I reiterate that security forces must exercise maximum restraint, apply proportional use of force and use lethal force only when it is strictly unavoidable in order to protect life, and conduct thorough, independent, impartial, and prompt investigations into all instances of possible excessive use of force.
Children in particular must never be the target of violence, used or put in harm’s way.
I strongly condemn inciteful, provocative statements from officials on both sides that further enflame the volatile situation on the ground.
I remain deeply troubled by the relentless expansion of Israeli settlements in the occupied West Bank, including East Jerusalem, that fuels violence and is impeding access by Palestinians to their land and resources, reshaping the geography of the occupied West Bank and threatening the viability of a future Palestinian State. I note with alarm the recent Israeli Government decision which may expedite expansion in Area C.
Israeli settlements constitute a flagrant violation of United Nations resolutions and international law. I call on the Government of Israel to cease the advancement of all settlement activity immediately.

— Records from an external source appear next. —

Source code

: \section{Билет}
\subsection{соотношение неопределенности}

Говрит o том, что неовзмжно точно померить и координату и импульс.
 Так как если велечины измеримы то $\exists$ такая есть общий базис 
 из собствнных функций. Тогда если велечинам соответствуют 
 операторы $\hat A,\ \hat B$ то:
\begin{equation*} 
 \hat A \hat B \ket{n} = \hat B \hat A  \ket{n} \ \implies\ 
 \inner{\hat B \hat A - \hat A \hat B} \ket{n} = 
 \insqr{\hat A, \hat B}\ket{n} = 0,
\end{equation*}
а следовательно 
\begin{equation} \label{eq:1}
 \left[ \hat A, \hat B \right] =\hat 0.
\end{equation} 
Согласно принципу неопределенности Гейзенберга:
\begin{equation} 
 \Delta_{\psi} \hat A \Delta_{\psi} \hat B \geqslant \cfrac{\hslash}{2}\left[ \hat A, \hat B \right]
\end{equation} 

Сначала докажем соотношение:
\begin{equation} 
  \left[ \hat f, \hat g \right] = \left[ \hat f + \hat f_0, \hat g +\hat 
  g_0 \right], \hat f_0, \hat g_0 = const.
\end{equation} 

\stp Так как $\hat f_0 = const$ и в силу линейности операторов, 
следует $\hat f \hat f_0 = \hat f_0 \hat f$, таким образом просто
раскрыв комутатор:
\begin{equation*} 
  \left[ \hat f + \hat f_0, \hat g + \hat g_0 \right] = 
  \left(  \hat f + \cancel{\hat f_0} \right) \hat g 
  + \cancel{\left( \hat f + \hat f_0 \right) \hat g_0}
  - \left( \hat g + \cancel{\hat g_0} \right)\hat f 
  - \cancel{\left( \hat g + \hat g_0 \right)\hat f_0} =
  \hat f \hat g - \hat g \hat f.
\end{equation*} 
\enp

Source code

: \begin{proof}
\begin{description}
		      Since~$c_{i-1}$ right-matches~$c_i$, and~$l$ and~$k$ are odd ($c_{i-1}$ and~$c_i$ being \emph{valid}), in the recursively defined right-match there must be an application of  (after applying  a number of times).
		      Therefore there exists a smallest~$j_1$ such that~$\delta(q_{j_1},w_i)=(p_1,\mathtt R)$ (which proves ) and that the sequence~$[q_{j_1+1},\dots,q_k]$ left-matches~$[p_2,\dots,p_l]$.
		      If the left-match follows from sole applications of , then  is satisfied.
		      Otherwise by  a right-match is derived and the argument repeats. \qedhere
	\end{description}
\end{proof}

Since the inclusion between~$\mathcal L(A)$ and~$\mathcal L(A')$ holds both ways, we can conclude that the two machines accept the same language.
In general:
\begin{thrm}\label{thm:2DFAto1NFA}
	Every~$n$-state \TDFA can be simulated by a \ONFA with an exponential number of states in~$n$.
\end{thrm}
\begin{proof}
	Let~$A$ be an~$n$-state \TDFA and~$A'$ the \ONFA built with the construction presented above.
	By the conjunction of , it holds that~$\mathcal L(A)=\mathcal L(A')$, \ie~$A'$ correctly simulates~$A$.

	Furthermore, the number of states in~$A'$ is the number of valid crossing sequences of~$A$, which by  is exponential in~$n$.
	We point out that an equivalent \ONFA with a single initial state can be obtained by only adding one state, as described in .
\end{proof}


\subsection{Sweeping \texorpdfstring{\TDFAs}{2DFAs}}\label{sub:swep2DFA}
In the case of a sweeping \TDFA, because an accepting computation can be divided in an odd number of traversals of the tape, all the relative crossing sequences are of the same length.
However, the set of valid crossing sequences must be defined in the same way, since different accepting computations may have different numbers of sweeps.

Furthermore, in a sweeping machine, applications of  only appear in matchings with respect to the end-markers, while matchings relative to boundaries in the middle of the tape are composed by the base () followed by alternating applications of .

I call upon the Israeli Government to end the demolition of Palestinian-owned property and prevent the possible displacement and eviction of Palestinians, in line with its obligations under international humanitarian and international human rights law.
I urge Israel to approve plans that would enable Palestinian communities in Area C and East Jerusalem to build legally and address their development needs.
In closing, I underscore that the speed and intensity of the security deterioration we have witnessed on the ground are extremely dangerous. The unfolding events seriously challenge broader stability and undermine the Palestinian Authority.
While the ceasefire following the Gaza escalation in May has held, there is a constant risk that events in the West Bank could spill over to Gaza.
Likewise, the Palestinian Authority’s fiscal and institutional challenges, exacerbated by funding shortages – including for UN agencies – that impact the delivery of crucial basic services remain concerning and may further aggravate the deterioration on the ground. Let there be no doubt, neither the PA nor the UN will be able to provide humanitarian assistance without donors urgently stepping up financial support.
In recent days and weeks, the UN has remained in close contact with all parties to help restore a relative calm and change the current disastrous trajectory.
We must urgently act collectively to stop the violence. At the same time, it is crucial to bring the parties back onto a path that addresses the political issues driving the current dynamics, so that a process to resolve the core issues can begin.
The deepening occupation, settlement expansion, the high levels of violence against civilians, including acts of terror, and, critically, the absence of a political horizon are rapidly eroding hope among Palestinians and Israelis, and particularly among youth, that a resolution of the conflict is achievable.
I urge all leaders to put on the brakes and rethink the options.
The choice is clear: either continue along the downward spiral of violence and provocations leading to a political vacuum; or turn towards constructive dialogue linked to concrete actions that can create hope and a political horizon.
The UN remains committed to assisting these efforts, and to supporting Palestinians and Israelis to resolve the conflict and end the occupation through the achievement of a two-State solution, in line with relevant United Nations resolutions, international law and bilateral agreements.